左のアイコンリストから「虫と▷」のアイコンを選択し、デバッグプルダウンから「Pico debug」を選択し、「▷」をクリックします。デバッガーが裏でしばらく動いてsetup関数の最初のステップで停止します。
&ref(VScode-debug.png,,70%);
ここで、デバッガーのコマンドパネルで「Continue」や「Step Over」を実行すると、「Exception has occurred」のエラーがでることがあります。
&ref(debug-exception.png,,70%);
この例外は、ブレークポイントでPicoの2つのCPUのスレッドが両方停止状態になっていないために、発生しているものと思われます。これからの脱出方法として、「Terminal」メニューで「New Terminal」を選択し、ターミナルウィンドウを開き、telnetコマンドを起動し、OpenOCDに接続します。
最初のOpenOCDコマンドhaltは、現在動作しているターゲット(Pico)を停止し、次の「resume」で制御をデバッガに戻しています。
#pre{{
$ telnet localhost 4444
Trying 127.0.0.1...
Connected to localhost.
Escape character is '^]'.
Open On-Chip Debugger
> halt
> resume
>
}}
画面上は何も変わりませんが、これで「Continue」や「Step Over」正常に使えるようになります。

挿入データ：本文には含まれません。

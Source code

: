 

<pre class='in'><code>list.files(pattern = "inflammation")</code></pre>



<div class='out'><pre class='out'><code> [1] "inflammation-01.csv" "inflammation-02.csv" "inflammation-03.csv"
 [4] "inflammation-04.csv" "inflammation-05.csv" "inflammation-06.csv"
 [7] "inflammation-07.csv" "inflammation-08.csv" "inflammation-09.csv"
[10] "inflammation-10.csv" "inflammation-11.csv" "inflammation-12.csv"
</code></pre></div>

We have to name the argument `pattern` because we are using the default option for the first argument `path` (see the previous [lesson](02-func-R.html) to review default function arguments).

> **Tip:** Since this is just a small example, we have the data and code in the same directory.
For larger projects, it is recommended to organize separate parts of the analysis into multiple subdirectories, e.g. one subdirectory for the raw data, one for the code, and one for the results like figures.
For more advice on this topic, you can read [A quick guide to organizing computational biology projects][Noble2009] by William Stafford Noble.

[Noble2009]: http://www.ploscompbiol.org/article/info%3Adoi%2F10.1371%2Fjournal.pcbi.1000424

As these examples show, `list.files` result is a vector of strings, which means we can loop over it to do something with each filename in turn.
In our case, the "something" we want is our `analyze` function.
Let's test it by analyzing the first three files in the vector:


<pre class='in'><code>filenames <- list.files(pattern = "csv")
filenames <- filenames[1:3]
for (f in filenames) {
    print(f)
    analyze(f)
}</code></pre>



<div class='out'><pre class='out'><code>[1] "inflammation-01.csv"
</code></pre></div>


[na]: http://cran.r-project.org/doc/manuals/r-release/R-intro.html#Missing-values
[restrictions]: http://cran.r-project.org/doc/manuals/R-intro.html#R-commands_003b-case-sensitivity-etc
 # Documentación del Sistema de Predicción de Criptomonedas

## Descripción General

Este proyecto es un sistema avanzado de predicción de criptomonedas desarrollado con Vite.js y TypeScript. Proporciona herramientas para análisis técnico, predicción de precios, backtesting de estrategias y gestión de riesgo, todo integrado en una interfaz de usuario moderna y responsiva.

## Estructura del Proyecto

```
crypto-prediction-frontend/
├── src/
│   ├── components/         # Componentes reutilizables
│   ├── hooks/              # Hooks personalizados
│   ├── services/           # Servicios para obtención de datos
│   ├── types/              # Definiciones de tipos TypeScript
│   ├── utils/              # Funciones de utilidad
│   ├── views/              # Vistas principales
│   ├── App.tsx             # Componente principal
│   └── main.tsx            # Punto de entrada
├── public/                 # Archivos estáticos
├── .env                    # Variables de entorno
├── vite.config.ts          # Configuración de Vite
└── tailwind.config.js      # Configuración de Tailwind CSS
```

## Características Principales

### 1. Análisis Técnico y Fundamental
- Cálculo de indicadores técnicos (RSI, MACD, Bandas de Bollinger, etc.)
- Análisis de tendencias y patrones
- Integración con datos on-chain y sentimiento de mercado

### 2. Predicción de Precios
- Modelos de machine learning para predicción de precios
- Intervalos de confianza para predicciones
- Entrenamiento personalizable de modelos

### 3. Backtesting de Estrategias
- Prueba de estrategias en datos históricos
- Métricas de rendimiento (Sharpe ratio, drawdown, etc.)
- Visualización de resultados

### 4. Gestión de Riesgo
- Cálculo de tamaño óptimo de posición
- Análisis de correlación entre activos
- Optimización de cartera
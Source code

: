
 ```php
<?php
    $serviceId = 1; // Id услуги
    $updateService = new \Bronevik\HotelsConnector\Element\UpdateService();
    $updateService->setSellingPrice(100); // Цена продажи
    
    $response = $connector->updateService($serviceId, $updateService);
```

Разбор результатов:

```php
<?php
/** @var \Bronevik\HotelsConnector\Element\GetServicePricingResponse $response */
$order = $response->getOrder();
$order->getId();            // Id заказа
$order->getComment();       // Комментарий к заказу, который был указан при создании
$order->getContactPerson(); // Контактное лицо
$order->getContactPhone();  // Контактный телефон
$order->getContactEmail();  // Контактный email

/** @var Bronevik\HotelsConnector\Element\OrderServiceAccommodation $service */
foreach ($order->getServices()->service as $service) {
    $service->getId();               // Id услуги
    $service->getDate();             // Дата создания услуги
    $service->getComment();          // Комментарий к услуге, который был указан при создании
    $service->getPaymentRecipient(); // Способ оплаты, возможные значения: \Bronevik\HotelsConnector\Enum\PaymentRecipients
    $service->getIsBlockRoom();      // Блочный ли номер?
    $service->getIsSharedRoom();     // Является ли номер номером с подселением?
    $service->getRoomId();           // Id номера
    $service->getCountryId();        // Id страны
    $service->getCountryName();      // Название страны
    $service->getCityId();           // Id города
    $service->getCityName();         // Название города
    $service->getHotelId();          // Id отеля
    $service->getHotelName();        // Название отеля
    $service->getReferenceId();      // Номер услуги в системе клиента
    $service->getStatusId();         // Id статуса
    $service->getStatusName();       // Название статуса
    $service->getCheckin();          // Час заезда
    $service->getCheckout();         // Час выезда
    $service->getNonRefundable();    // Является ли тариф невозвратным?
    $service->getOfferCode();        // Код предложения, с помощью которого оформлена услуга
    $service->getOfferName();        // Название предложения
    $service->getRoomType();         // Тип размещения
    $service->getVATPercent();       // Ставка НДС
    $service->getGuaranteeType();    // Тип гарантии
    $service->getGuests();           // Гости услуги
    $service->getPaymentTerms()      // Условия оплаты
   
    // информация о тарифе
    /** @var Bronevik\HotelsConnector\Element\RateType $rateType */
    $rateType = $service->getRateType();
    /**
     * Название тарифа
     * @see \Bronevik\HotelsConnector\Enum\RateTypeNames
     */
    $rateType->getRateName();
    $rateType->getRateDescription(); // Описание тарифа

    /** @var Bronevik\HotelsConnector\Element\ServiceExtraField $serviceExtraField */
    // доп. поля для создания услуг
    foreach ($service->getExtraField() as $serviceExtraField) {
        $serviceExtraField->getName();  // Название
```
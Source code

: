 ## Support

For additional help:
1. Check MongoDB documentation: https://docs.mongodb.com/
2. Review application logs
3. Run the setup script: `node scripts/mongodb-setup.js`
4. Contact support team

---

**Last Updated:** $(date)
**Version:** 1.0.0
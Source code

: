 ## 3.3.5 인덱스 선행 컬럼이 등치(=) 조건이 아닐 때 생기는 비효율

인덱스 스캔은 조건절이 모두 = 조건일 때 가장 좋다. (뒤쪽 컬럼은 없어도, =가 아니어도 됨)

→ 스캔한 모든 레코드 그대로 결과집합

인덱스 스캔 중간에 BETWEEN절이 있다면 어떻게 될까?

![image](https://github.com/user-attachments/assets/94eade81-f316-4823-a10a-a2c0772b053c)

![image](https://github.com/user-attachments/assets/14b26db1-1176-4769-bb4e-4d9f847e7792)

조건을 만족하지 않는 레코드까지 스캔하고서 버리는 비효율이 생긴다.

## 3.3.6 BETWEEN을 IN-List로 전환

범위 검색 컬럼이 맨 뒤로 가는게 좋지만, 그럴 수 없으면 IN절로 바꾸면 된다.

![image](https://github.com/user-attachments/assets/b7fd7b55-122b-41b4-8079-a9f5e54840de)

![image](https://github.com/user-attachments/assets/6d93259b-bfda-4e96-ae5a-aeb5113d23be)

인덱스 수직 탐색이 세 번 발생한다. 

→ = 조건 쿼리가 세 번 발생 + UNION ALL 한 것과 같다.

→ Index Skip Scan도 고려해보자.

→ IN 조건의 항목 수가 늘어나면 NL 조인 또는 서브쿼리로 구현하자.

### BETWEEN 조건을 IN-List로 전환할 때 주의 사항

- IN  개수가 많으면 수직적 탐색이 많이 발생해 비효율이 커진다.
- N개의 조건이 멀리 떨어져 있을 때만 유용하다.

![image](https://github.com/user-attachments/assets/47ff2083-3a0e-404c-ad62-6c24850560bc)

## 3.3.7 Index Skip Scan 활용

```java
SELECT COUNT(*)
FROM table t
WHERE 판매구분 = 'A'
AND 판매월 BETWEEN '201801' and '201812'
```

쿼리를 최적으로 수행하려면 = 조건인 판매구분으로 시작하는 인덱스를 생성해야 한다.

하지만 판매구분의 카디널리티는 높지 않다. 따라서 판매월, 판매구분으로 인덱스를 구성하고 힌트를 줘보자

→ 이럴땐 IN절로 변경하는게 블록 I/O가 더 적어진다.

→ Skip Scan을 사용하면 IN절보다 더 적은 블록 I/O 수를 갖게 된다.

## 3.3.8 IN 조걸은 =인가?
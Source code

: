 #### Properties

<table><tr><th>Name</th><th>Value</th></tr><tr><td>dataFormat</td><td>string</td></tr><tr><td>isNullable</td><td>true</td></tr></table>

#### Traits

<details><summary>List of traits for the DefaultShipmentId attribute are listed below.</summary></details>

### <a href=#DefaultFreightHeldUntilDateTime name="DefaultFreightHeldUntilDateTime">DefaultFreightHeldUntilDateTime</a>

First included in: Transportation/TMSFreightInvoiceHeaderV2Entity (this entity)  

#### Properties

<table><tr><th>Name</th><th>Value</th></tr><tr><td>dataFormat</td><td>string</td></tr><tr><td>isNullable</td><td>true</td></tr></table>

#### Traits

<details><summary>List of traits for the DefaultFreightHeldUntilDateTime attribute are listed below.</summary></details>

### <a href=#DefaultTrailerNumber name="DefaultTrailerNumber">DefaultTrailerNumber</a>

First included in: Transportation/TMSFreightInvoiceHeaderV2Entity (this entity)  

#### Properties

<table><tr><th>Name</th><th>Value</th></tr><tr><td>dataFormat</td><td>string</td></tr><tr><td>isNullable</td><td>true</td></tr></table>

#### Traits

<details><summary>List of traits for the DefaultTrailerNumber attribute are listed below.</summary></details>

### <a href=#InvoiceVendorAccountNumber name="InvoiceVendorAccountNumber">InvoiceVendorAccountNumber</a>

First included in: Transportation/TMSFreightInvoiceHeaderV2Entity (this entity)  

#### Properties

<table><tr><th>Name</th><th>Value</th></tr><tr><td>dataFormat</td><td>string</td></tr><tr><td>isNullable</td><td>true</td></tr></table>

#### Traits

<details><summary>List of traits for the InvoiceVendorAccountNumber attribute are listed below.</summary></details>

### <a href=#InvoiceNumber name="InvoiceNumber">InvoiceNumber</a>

** Windows10固有の設定 [#xa3c1d62]
*** libusbのドライバーの設定 [#x3579ef3]
OpenOCDとuploadに使われているコマンドは、libusbのライブラリを使用することを前提に作られているので、Windows10で使用するにはドライバーをセットする必要があります。
通常は、ドライバーのインストーラーが用意されていますが、libusbの場合にはZadigというツールを使用します。
Zadig 2.5は、以下のサイトからダウンロードします。
- https://zadig.akeo.ie/
BOOTSELボタンを押したままPicoにUSBコネクターを差します。
Zadigを起動し、「Options」メニューから「List All Devices」を選択します。
&ref(Zadig-options.png,,100%);
デバイスプルダウンから「RP2 Boot(Interface 1)」を選択し、「libusb-win32(v1.2.6.0)」を選択し、「Install Driver」をクリックします。
インストールはしばらく時間がかかります。
この設定をしておけば、platform.iniでupload_portの指定は不要になります。
;でコメントアウトしてください。
platform.ini
#pre{{
; upload_port = COM7
}}
同様にJ-LinkをUSBに差してドライバーを「libusb-win32(v1.2.6.0)」に入れ替えます。
*** telnetの有効化 [#f531750d]
Windows10は、そのままではtelnetコマンドが使えません。Windowsの機能画面を開き、「Windowsの機能の有効化または無効化」を選択し、「Telnetクライアント」にチェックを付け、「OK」ボタンをクリックしてください。